DHS spokesperson Tricia McLaughlin broadly denied claims of medical neglect but explicitly stated, "We are NOT wasting U.S. taxpayer dollars to provide hormone therapy to illegal aliens seeking to change their sex." This policy stance, coupled with ICE's failure to pay third-party medical providers, has created a crisis where essential care is being denied, a situation advocates fear could be fatal for trans immigrants requiring complex healthcare.
Parallel Stories of Suffering
Westley's story is not isolated. Melissa, a 37-year-old trans woman from Iran detained in Arizona (identified by a pseudonym), faced nearly identical barriers. She experienced vaginal bleeding and discharge for two months and was denied hormone therapy for four months.
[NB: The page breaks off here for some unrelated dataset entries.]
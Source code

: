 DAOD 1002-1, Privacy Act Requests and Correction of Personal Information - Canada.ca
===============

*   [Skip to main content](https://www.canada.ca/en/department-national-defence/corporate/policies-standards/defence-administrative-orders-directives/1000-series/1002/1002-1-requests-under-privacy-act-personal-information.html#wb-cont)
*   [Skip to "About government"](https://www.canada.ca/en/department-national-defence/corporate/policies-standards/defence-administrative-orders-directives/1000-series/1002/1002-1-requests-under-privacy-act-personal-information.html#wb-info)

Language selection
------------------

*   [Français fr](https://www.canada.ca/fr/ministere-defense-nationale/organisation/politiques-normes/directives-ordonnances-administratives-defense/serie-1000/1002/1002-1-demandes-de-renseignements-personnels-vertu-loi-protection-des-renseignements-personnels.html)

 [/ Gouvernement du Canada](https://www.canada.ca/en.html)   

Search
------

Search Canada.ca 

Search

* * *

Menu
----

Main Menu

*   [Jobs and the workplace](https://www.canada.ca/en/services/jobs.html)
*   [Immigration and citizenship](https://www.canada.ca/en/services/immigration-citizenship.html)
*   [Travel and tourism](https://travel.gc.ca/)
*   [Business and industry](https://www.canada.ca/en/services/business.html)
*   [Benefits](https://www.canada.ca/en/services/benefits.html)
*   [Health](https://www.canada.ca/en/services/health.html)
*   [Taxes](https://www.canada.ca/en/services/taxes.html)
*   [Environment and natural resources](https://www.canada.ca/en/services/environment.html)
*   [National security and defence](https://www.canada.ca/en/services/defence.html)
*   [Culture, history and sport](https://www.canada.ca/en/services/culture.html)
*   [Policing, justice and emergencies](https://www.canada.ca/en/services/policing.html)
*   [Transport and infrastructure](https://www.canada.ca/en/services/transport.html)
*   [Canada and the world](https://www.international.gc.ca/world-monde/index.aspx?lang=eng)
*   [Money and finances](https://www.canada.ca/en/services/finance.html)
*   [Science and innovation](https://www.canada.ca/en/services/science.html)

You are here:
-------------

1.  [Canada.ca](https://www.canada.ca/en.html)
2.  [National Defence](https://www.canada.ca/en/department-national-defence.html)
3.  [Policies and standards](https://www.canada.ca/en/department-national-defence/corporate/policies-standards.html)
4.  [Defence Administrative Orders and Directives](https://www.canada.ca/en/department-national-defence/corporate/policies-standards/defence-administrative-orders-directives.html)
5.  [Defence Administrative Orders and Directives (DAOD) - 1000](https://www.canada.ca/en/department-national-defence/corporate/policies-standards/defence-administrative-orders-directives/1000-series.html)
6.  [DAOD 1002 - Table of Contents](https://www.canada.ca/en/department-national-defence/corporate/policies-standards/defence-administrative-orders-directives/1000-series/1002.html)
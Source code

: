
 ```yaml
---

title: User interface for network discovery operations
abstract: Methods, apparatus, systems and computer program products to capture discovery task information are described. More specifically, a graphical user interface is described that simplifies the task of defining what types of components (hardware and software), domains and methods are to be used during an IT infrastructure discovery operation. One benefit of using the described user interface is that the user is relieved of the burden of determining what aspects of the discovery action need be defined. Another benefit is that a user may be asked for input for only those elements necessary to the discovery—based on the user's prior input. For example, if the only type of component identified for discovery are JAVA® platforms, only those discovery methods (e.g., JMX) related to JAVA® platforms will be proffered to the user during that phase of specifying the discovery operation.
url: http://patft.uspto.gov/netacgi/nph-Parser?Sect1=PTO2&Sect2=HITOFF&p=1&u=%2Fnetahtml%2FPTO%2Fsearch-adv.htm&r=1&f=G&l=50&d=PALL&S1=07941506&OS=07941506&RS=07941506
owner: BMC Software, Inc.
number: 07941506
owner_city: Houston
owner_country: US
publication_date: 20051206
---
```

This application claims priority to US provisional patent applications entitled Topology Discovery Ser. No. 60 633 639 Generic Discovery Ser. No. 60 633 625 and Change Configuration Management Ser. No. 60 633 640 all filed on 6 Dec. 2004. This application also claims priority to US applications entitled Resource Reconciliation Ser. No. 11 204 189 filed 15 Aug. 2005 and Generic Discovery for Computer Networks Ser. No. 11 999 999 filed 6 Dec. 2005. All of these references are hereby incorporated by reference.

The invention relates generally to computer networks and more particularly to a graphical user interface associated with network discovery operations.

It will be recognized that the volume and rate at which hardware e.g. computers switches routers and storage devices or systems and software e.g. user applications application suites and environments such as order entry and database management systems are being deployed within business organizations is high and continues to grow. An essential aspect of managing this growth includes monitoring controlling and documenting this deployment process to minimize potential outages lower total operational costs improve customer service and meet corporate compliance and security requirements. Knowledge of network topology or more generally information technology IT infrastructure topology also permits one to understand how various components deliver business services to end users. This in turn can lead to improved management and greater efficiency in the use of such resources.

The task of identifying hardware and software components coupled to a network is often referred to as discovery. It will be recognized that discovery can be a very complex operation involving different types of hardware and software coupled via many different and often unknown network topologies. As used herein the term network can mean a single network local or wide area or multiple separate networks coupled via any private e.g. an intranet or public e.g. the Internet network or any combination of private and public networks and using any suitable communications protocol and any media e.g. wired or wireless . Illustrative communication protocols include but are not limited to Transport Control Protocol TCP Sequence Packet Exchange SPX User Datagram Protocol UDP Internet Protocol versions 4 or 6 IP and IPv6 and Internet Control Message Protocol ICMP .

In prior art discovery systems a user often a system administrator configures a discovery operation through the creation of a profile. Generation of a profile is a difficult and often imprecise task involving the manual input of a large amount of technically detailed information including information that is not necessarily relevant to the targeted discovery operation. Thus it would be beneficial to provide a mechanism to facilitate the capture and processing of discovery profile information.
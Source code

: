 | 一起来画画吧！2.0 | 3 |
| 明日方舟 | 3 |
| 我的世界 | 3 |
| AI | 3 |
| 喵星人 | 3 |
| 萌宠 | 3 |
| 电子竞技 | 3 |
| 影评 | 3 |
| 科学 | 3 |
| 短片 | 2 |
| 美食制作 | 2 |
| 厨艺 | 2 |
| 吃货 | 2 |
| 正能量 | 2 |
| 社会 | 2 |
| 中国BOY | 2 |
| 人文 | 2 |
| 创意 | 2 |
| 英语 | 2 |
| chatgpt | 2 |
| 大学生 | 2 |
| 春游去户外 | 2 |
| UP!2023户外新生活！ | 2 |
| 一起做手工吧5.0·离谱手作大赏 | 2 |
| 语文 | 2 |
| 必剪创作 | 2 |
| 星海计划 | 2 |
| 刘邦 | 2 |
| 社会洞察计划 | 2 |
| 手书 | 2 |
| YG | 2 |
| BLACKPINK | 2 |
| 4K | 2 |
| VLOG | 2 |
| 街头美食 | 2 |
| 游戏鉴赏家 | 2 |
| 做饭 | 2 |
She was placed in medical isolation when advocating for care, and agents mocked her dilation tools. Disoriented by medication given to her, she slept constantly. Her asylum journey, delayed by Trump's first-term "Muslim ban," ended with humiliation at the border where an official deemed her forehead "too masculine," leading to solitary detention.
Luis Renteria-Gonzalez, a 37-year-old transgender man detained at SLIPC, alleged he was sexually harassed, forced into an "off the books" labor program without protective gear, and subjected to transphobic taunts. After sharing his story with The Guardian, he faced retaliation: 40 days in solitary confinement and inadequate medical care. He has since been deported to Mexico, a country he barely knows after arriving in the U.S. at age five.
Life After Deportation: Trauma and Resilience
The trauma lingers. In Mexico, Westley had six toenails removed due to a bacterial infection contracted in detention. She is still recovering from the vaginal infection, which complicates dilation and threatens the functionality of her vaginal canal. Living in fear in a city known for violence against trans people, she stays indoors and has food delivered. She dreams of returning to the United States but knows it may take years. Undeterred, she is drawing up plans to create a sanctuary home in Mexico to support other deported trans migrants.
"I FaceTime my animals every day," Westley said, referring to the pets she had to leave behind in New Orleans. "That's the thing that's keeping me strong." Her story, and those of Melissa and Renteria-Gonzalez, stand as stark testaments to the human cost of policies that target some of society's most vulnerable individuals.